Luego de reconocer que la mayoría de las especies de animales, plantas y otros, no son conocidas, hemos que aceptar que la biología de la conservación es complicada.
Por ello, además de continuar con el gran esfuerzo de identificación de nuestra riqueza natural expresada como biodiversidad, los seres humanos tenemos el deber ético de buscar la mejor forma de conservarla en beneficio de la población humana, en pleno ejercicio de la soberanía.
La creación de áreas de conservación se sustentó en sus inicios en la necesidad, precisamente, de proteger las especies amenazadas por factores antropogénicos, muchas veces relacionados con conflictos por sus espacios vitales. Así, por ejemplo, nació en Costa Rica su primer parque nacional (Volcán Poás) hace unos 70 años, gracias a la visión del Dr. José María Orozco, “Padre de los Parques Nacionales”.
Y así en el resto del mundo encontramos a hombres y mujeres visionarios que adelantándose al reconocimiento generalizado de la biodiversidad como una riqueza del país, impulsaron la creación de áreas de protección bajo diversas denominaciones.
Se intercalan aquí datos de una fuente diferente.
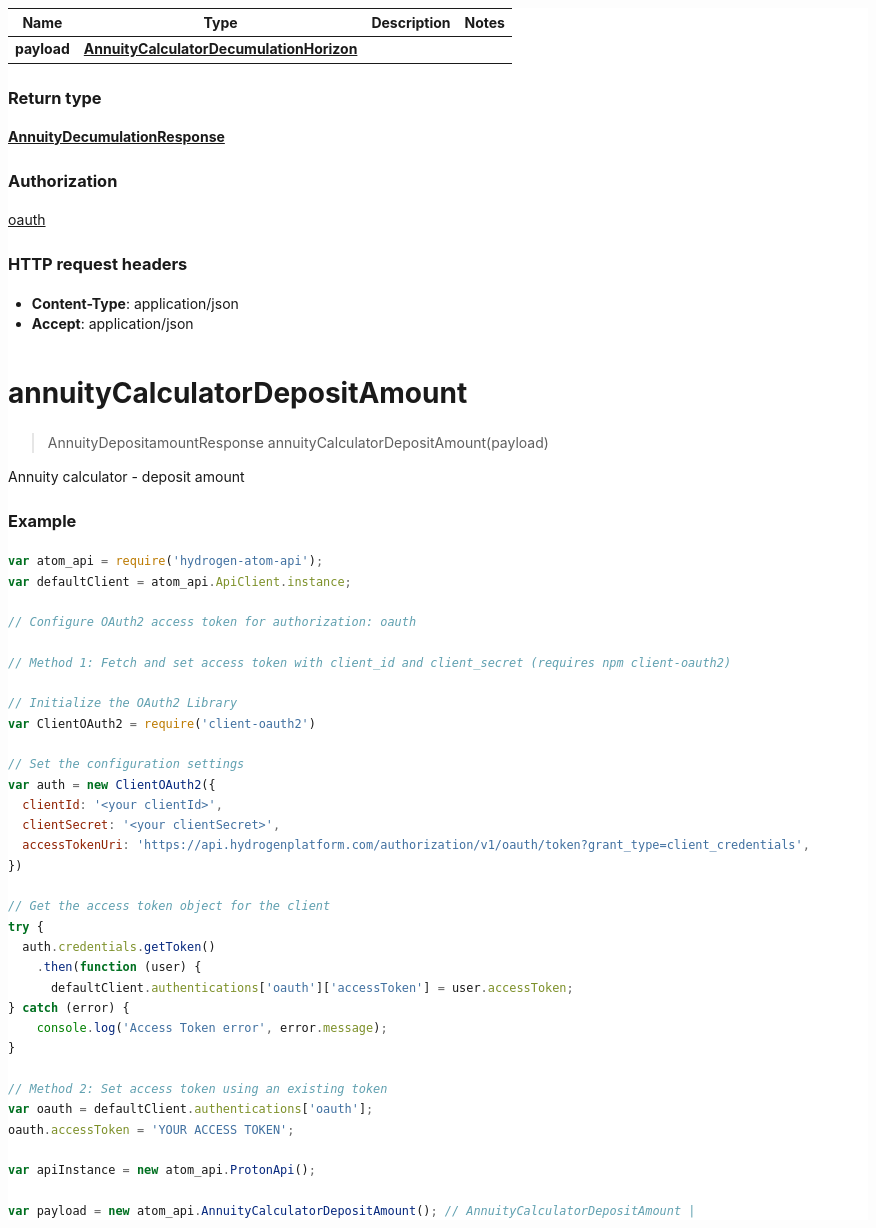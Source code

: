 Name | Type | Description  | Notes
------------- | ------------- | ------------- | -------------
 **payload** | [**AnnuityCalculatorDecumulationHorizon**](AnnuityCalculatorDecumulationHorizon.md)|  | 

### Return type

[**AnnuityDecumulationResponse**](AnnuityDecumulationResponse.md)

### Authorization

[oauth](../README.md#oauth)

### HTTP request headers

 - **Content-Type**: application/json
 - **Accept**: application/json

<a name="annuityCalculatorDepositAmount"></a>
# **annuityCalculatorDepositAmount**
> AnnuityDepositamountResponse annuityCalculatorDepositAmount(payload)

Annuity calculator - deposit amount

### Example
```javascript
var atom_api = require('hydrogen-atom-api');
var defaultClient = atom_api.ApiClient.instance;

// Configure OAuth2 access token for authorization: oauth

// Method 1: Fetch and set access token with client_id and client_secret (requires npm client-oauth2)

// Initialize the OAuth2 Library
var ClientOAuth2 = require('client-oauth2')

// Set the configuration settings
var auth = new ClientOAuth2({
  clientId: '<your clientId>',
  clientSecret: '<your clientSecret>',
  accessTokenUri: 'https://api.hydrogenplatform.com/authorization/v1/oauth/token?grant_type=client_credentials',
})

// Get the access token object for the client
try {
  auth.credentials.getToken()
    .then(function (user) {
      defaultClient.authentications['oauth']['accessToken'] = user.accessToken;
} catch (error) {
    console.log('Access Token error', error.message);
}

// Method 2: Set access token using an existing token
var oauth = defaultClient.authentications['oauth'];
oauth.accessToken = 'YOUR ACCESS TOKEN';

var apiInstance = new atom_api.ProtonApi();

var payload = new atom_api.AnnuityCalculatorDepositAmount(); // AnnuityCalculatorDepositAmount | 


```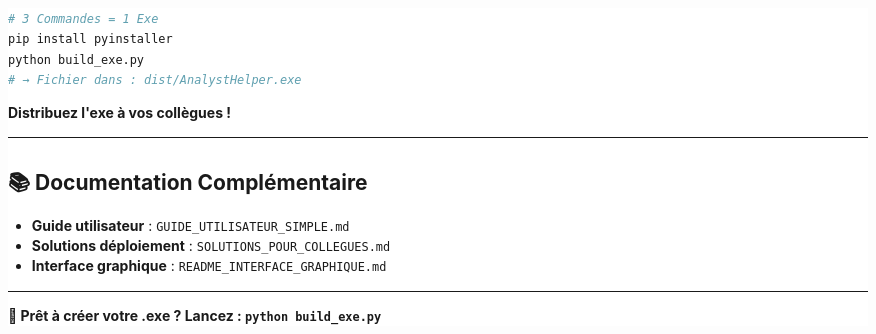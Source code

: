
 ```bash
# 3 Commandes = 1 Exe
pip install pyinstaller
python build_exe.py
# → Fichier dans : dist/AnalystHelper.exe
```

**Distribuez l'exe à vos collègues !**

---

## 📚 Documentation Complémentaire

- **Guide utilisateur** : `GUIDE_UTILISATEUR_SIMPLE.md`
- **Solutions déploiement** : `SOLUTIONS_POUR_COLLEGUES.md`
- **Interface graphique** : `README_INTERFACE_GRAPHIQUE.md`

---

**🚀 Prêt à créer votre .exe ? Lancez : `python build_exe.py`**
Existen especies símbolos de la conservación, muchas veces nacidos de intereses no necesariamente conservacionistas, que mueven grandes capitales con los que se promocionan. Osos panda, chimpancés, ballenas, gorilas, delfines, panteras, son solo parte de esa colección, donde reptiles como las tortugas marinas juegan un papel similar.
El caso particular de las tortugas baula del Pacífico costarricense es un ejemplo. Desde hace dos décadas se les protege a lo largo de 6 km de playas en la extensa costa del cantón de Santa Cruz, en Guanacaste. Aunque el texto de la ley de creación del Parque Nacional Marino las Baulas lo restringe a los 50 metros de dichas playas y al área marina que las toca, gracias a una confusa interpretación administrativa se ha dicho que se le han de agregar a esos 50 metros terrestres, una franja de 75 metros a todo su largo… donde existen más de un centenar de casas y otras edificaciones. Por ello, ante la imposibilidad incuestionable de dedicar cientos de millones de dólares para su compra, se buscan respuestas alternativas a ese gasto imposible.
Pero más allá del factor financiero, se ha de reconocer que no es lo mismo proteger el hábitat de un chimpancé o un oso panda, claramente delimitados, donde se alimentan, crecen, se aparean, compiten, etcétera, que los hábitats de las baulas y otras tortugas marinas. Mientras las baulas macho pasan el resto de sus vidas en el mar, las hembras solo las visitan al llegar a la edad reproductiva para desovar cada 3, 4 o más años. Ese es su hábitat exclusivo de anidación, pues la mayor parte de su vida se la pasan nadando miles de kilómetros en su afán de encontrar su alimento, energía necesaria para su crecimiento, maduración, apareamiento y, por supuesto, las grandes migraciones hacia las playas de desove.
De ahí la gran diferencia de las baulas, para efectos de conservación, con las especies anotadas, que jamás salen del hábitat que las cobija a cumplir como las anotadas para las baulas, que se ven expuestas a situaciones adversas causadas por el hombre y por la misma naturaleza. Situación que ha demostrado con el pasar del tiempo, que no basta con proteger su hábitat de anidación y eclosión, ¡de gran importancia!, para garantizar su supervivencia. Costa Rica lo ha hecho por unos 20 años y, sin embargo, de las 2.000 baulas que nos visitaban entonces por temporada, hoy su número va de 27 a 40, debido a su alta tasa de mortalidad allende los mares.
Esa es la situación disimulada por los mismos que se oponen extrañamente a propuestas razonables y viables biológica y financieramente, como la que busca crear un área de conservación complementaria y colindante al Parque Nacional Marino las Baulas de Guanacaste que garantiza la protección de sus sitios de anidación y nacimiento, sin tener que gastar dólares que no se tienen.